Top of Excerpted data

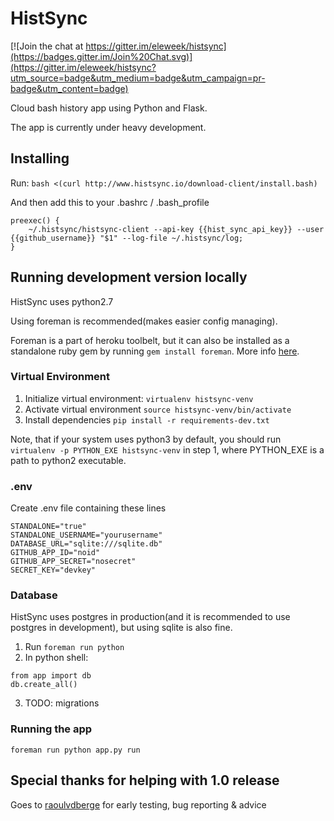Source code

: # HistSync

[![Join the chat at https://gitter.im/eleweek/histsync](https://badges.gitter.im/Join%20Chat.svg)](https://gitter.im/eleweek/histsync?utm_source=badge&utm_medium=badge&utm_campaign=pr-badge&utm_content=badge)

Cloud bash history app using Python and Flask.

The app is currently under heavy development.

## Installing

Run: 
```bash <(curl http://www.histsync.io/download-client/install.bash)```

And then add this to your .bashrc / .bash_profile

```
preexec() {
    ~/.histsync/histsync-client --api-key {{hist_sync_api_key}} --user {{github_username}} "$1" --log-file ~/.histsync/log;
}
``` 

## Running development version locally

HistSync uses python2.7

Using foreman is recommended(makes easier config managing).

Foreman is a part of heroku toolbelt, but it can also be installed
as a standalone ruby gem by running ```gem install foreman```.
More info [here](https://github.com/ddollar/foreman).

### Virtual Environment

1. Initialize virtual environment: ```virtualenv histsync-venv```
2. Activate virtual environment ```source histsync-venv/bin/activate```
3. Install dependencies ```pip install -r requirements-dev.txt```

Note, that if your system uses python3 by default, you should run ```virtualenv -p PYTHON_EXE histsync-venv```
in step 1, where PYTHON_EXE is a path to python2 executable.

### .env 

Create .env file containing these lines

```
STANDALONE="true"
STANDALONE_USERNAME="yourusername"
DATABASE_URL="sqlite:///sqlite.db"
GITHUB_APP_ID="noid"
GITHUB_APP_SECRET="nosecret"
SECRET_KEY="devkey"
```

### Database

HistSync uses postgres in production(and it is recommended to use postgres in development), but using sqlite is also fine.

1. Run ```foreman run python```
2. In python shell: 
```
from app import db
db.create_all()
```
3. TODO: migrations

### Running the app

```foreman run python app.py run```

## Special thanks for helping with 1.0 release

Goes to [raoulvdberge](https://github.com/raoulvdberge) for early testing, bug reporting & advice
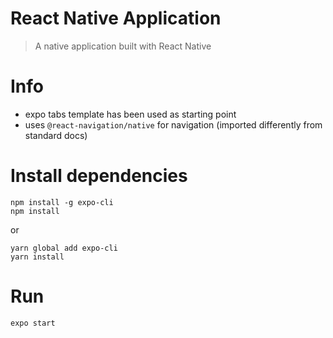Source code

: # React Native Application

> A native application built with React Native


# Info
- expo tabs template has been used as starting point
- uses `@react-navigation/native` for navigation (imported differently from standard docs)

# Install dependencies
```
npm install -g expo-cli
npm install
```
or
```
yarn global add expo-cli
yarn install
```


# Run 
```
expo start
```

Bottom of Excerpted data
Top of Excerpted data

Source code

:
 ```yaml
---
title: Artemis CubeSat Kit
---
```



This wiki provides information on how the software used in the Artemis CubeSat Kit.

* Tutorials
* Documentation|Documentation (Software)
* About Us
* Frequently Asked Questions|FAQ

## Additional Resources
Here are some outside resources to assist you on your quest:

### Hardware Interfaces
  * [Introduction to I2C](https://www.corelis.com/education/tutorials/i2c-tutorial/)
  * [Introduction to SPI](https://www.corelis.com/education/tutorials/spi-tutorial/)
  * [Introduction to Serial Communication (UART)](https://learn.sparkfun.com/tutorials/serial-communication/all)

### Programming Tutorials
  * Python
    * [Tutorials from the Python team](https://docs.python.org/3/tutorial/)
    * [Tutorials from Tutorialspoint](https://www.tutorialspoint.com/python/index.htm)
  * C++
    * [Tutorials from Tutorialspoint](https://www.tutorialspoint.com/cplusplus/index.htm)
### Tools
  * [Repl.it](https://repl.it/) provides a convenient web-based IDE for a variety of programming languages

Bottom of Excerpted data
Top of Excerpted data

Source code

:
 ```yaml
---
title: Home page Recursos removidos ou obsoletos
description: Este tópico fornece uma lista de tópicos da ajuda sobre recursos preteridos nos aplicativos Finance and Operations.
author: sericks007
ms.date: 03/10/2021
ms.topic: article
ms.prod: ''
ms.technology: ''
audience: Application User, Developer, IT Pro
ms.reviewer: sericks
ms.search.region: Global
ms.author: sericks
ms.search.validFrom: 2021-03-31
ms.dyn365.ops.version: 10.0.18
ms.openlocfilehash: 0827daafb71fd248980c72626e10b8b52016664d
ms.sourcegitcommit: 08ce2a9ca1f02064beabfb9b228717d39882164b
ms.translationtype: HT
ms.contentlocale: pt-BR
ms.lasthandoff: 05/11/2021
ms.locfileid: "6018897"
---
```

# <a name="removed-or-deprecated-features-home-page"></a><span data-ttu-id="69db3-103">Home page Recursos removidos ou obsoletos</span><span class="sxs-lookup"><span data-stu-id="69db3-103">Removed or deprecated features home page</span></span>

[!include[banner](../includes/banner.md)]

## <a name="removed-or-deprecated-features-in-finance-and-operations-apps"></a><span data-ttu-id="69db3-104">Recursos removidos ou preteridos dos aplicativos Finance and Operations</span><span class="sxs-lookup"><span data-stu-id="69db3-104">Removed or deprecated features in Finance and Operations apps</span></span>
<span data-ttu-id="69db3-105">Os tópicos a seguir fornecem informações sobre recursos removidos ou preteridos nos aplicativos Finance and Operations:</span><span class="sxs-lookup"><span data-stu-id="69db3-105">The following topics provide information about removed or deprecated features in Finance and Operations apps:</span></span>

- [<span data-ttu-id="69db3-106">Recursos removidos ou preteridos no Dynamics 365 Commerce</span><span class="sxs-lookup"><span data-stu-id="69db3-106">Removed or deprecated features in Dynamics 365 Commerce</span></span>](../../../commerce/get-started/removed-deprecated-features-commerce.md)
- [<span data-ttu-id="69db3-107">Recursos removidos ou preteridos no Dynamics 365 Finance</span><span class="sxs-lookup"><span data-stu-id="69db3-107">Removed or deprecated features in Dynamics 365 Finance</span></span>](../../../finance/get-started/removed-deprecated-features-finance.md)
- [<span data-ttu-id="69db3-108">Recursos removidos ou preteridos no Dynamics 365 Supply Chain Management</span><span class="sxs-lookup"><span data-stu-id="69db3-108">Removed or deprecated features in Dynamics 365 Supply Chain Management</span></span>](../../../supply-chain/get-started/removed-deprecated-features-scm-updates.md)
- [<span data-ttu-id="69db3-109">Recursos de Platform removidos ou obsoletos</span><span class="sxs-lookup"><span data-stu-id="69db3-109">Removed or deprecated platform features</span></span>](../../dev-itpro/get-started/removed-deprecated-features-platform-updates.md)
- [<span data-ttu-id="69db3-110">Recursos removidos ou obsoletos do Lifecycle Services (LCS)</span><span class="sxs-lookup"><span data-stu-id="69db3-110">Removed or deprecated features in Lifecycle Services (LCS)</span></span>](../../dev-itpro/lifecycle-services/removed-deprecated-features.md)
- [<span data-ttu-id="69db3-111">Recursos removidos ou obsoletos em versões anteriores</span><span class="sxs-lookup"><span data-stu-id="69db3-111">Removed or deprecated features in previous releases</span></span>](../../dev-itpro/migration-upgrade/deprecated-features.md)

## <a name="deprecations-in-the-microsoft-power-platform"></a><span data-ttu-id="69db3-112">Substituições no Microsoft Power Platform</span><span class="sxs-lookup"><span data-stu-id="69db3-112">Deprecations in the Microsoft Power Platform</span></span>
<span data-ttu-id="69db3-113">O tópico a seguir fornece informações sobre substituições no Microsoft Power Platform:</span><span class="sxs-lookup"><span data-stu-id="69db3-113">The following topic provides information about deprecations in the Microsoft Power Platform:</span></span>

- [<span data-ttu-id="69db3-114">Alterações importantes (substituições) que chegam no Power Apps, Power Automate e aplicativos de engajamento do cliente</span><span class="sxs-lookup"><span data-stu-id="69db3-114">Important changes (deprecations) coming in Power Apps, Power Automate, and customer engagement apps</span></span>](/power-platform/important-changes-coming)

Bottom of Excerpted data

* [What you will do]:
In the entries above, one line contains "### Virtual Environment" and another contains "3. Install dependencies". Reproduce exactly those two lines and the lines between them, nothing else.

* [Written response]:
### Virtual Environment

1. Initialize virtual environment: ```virtualenv histsync-venv```
2. Activate virtual environment ```source histsync-venv/bin/activate```
3. Install dependencies ```pip install -r requirements-dev.txt```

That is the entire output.